### Work instruction
Please work out the number of lines in the following material that include "driven", and reply with only that number.

-*-*-

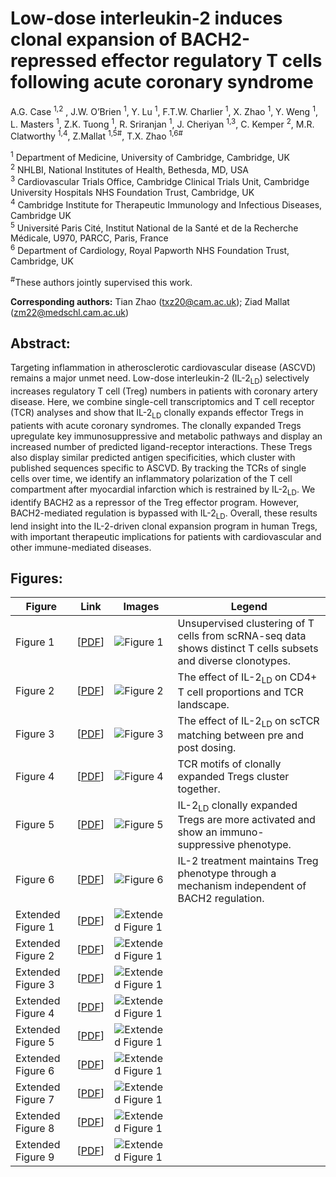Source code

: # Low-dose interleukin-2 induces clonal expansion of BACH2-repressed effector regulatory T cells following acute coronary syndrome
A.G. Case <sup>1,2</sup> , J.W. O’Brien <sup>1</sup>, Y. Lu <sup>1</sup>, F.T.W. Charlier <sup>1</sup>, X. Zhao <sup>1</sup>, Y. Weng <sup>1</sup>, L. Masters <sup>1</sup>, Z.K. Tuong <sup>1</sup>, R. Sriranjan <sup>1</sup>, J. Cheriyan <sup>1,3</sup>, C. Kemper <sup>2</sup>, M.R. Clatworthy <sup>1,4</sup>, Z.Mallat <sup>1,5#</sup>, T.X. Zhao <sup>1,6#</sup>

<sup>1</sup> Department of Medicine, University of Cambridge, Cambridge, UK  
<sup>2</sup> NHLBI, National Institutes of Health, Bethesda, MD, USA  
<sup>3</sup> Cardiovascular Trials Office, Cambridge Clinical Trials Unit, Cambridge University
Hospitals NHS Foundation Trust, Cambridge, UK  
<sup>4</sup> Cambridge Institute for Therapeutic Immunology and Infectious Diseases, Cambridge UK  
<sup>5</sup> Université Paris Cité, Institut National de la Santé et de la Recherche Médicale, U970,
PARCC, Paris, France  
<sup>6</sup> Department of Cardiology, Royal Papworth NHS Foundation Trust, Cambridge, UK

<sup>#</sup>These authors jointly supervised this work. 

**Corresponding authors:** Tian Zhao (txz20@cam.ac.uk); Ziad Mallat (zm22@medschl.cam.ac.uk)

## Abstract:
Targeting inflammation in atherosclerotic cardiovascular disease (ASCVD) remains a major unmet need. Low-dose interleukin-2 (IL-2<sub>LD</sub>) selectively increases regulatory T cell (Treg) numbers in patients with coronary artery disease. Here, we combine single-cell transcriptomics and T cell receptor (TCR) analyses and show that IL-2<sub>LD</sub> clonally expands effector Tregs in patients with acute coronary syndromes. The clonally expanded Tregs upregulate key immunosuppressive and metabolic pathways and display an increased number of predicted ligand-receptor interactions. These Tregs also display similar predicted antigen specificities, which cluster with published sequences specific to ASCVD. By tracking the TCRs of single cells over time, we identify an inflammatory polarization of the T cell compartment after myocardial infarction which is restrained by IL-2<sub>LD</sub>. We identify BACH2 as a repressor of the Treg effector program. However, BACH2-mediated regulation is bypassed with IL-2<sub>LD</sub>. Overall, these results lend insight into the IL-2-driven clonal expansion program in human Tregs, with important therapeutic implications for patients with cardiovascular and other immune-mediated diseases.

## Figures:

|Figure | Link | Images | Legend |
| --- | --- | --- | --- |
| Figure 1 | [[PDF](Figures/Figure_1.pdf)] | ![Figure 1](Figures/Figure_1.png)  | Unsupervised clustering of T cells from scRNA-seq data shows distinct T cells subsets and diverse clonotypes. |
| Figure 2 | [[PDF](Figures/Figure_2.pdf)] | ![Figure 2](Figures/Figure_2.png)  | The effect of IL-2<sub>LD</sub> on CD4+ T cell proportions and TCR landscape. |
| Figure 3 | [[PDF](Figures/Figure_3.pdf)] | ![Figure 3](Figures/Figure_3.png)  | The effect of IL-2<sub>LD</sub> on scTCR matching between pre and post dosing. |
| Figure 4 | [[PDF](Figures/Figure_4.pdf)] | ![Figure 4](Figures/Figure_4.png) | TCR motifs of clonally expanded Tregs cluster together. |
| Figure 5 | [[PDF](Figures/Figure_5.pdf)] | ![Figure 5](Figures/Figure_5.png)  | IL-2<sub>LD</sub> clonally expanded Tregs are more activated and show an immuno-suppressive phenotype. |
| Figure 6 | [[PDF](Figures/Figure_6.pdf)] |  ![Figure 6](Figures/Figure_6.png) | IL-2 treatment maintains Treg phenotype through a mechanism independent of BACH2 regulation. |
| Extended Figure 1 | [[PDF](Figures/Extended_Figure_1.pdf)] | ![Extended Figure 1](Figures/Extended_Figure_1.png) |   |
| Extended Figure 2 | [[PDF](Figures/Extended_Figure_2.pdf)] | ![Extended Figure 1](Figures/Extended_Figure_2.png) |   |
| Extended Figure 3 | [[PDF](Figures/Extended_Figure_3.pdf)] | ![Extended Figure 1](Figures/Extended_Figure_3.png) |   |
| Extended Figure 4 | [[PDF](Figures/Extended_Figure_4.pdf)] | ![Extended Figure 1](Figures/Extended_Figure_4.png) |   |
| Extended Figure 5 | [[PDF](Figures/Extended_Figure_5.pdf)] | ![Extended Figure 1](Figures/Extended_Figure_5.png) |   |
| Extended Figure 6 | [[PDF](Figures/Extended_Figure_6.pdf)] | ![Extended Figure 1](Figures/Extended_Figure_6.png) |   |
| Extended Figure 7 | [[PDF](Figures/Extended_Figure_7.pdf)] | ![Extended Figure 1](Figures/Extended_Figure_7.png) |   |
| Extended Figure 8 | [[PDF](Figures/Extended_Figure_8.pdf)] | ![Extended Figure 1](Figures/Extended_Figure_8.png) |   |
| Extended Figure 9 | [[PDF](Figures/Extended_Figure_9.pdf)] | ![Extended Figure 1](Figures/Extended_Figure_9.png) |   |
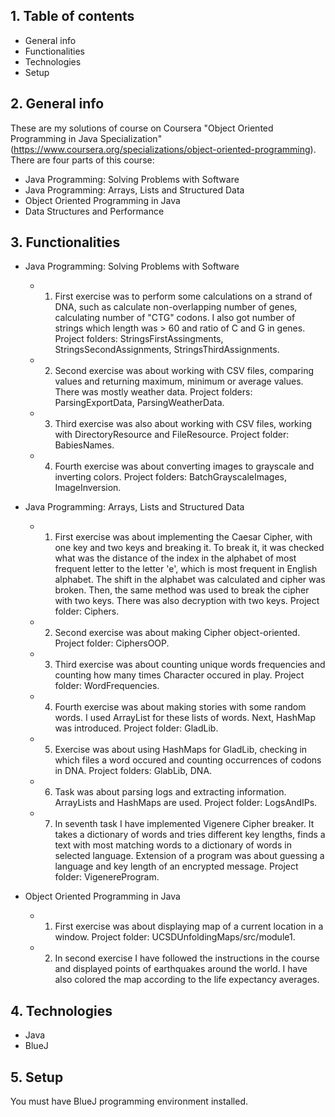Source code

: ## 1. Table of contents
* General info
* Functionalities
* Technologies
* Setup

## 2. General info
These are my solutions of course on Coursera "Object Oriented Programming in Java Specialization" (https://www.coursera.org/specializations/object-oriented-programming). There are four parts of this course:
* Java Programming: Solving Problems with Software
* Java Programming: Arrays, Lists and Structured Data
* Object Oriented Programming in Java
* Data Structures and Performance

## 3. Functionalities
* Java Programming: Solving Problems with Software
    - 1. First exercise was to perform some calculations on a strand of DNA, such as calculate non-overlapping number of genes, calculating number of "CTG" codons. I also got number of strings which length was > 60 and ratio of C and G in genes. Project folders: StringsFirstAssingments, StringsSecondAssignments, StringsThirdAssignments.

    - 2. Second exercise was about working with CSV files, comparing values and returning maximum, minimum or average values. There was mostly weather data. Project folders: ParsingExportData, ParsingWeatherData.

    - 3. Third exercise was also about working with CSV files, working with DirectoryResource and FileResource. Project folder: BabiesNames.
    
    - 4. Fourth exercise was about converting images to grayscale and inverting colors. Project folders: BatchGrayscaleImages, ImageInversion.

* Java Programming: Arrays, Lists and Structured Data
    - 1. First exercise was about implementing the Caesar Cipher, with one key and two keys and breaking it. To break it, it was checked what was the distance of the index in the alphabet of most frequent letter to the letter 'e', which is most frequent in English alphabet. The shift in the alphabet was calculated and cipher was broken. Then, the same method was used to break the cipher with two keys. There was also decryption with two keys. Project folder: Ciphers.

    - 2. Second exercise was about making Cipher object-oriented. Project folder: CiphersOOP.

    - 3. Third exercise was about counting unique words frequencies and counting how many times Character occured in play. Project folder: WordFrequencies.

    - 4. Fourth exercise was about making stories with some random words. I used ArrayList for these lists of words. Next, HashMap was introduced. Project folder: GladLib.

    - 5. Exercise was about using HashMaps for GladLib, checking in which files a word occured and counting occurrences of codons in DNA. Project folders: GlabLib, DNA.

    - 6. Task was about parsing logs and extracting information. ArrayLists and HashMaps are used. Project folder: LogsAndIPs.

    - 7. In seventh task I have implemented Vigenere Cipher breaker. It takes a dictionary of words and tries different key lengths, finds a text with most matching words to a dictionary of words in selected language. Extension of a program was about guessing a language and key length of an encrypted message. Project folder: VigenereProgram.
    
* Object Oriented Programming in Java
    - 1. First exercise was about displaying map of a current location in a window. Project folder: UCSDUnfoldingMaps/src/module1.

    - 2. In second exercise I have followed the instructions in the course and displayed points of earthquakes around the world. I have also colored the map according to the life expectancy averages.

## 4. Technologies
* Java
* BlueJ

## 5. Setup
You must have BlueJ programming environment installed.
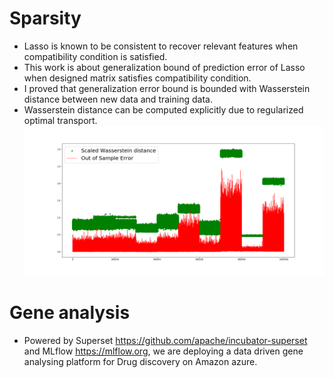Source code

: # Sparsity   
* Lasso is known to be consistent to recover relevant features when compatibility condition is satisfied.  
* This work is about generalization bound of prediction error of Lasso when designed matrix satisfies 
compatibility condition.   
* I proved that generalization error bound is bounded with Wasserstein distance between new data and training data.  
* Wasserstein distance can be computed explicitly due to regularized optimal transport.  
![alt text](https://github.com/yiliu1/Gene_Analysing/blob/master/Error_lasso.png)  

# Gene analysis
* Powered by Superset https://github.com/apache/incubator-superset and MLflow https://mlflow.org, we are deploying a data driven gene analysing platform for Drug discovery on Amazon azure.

-*-*-

### Expected answer
2